Architect accuses Google of stealing sustainable building designs
By Marisa Kendall, From The Recorder
SAN FRANCISCO — A Texas law firm has accused Google Inc. of stealing the technology behind a project it billed as a “radical solution” that would reduce global carbon footprints and increase housing availability.
Flux Factory Inc. was born in 2012 out of Google’s secretive research laboratory, Google X, which also gave birth to Google’s self-driving cars. Flux raised $8 million this year to fund the creation of sustainable buildings, according to a company release.

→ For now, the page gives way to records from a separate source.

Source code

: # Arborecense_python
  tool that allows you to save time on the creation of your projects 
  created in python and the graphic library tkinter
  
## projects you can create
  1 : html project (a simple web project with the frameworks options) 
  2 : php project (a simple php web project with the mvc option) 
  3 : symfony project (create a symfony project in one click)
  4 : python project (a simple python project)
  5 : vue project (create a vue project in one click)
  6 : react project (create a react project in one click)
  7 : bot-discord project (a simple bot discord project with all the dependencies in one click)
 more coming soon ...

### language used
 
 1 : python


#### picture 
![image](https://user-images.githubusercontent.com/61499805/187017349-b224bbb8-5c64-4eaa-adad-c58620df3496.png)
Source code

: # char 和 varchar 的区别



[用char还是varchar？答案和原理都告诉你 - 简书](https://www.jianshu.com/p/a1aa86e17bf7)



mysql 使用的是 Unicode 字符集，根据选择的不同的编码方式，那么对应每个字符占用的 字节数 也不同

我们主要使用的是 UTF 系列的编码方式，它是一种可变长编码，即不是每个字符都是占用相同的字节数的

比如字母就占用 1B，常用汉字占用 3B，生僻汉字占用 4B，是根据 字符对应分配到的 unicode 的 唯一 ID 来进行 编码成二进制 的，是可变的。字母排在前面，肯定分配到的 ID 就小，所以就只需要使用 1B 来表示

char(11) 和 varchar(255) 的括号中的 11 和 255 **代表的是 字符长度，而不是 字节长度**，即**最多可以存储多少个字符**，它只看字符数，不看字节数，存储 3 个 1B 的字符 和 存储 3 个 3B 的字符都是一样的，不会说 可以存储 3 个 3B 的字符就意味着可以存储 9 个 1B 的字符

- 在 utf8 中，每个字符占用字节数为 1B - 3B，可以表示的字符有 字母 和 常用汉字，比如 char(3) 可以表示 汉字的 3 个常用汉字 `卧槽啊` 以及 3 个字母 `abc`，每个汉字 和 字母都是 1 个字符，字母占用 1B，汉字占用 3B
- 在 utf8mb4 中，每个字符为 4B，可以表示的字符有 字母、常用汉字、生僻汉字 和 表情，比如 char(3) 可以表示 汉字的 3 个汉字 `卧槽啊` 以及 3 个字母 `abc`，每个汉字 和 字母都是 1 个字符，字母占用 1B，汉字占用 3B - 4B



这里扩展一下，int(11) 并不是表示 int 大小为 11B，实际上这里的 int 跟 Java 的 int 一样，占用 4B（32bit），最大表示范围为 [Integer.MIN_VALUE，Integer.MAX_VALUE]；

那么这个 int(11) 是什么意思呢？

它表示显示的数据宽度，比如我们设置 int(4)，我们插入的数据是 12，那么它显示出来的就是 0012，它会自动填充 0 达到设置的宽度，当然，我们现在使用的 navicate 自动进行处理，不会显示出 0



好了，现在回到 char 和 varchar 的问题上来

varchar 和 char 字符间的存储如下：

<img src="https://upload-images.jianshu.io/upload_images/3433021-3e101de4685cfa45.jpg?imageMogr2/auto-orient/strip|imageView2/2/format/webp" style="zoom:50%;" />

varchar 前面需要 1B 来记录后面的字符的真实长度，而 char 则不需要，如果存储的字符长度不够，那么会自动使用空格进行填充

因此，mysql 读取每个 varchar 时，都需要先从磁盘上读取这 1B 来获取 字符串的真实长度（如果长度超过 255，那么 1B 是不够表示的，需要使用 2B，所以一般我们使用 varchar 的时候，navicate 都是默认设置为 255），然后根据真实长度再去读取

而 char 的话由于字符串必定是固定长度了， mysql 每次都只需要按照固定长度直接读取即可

But lawyers with Dallas firm Buether Joe & Carpenter say Flux is founded on intellectual property stolen from New York architect Eli Attia. In a complaint filed Friday in Santa Clara County Superior Court, the lawyers accuse Google of luring Attia into deal talks before commandeering his technology and pushing him out of the project. The complaint accuses Google, Flux and executives including Larry Page and Sergey Brin of misappropriation of trade secrets, breach of contract, slander of title, unfair competition and fraud.
“Despite Google’s own motto of ‘don’t be evil,’ the defendants remorselessly discarded Mr. Attia, misappropriated his proprietary information and know-how, and proceeded to develop and exploit Mr. Attia’s ideas and know-how for their own benefit,” Attia’s lawyers wrote. “Defendants have deprived humanity of the efficient, sustainable technology it urgently needs.”
Neither Google nor Flux returned emails seeking comment.
In 2009, Attia was looking for a partner to help develop technology he’d created for constructing sustainable buildings. Google X contacted Attia in July 2010 to propose a collaboration, according to the complaint. The two parties agreed Google X would develop Attia’s technology for a period of several months in an experiment called Project Genie, and then decide whether to move forward or scrap the project. They executed a non-disclosure agreement in August 2010, according to the complaint. Google had estimated the finished product could yield $120 billion a year, according to Attia’s lawyers.
But in 2011, Attia’s lawyers say Google executives reneged on their promise and instead hatched a plan to squeeze Attia out.
“In fact,” Attia’s lawyers wrote, “when Mr. Attia unexpectedly walked into a conference room where such a meeting was being held, the participants immediately stopped all conversation, each staring at the others like a fox caught in the henhouse.”
Defendants told Attia they had killed the project in December 2011, according to the complaint, and then went on to form Flux Factory in 2012 based on technology developed by the Genie project.
The Buether Joe & Carpenter attorneys filed the complaint on behalf of Max Sound Corp., an audio technology company that bought the authority to enforce Attia’s intellectual property rights in May.
It’s the second IP case Max Sound has brought against Google this year. In an earlier patent infringement suit in the U.S. District Court for the Northern District of California, Max Sound accused Google of ripping off London-based VSL Communications, which also granted IP enforcement rights to Max Sound. That case made headlines for the novel nature of the claims—plaintiffs lawyers with Grant & Eisenhofer claimed Google accidentally provided VSL with Post-it notes that detailed plans to steal the smaller company’s IP. Plaintiffs have since removed mention of the Post-its from their claims, presumably over concerns about work product and attorney-client privilege.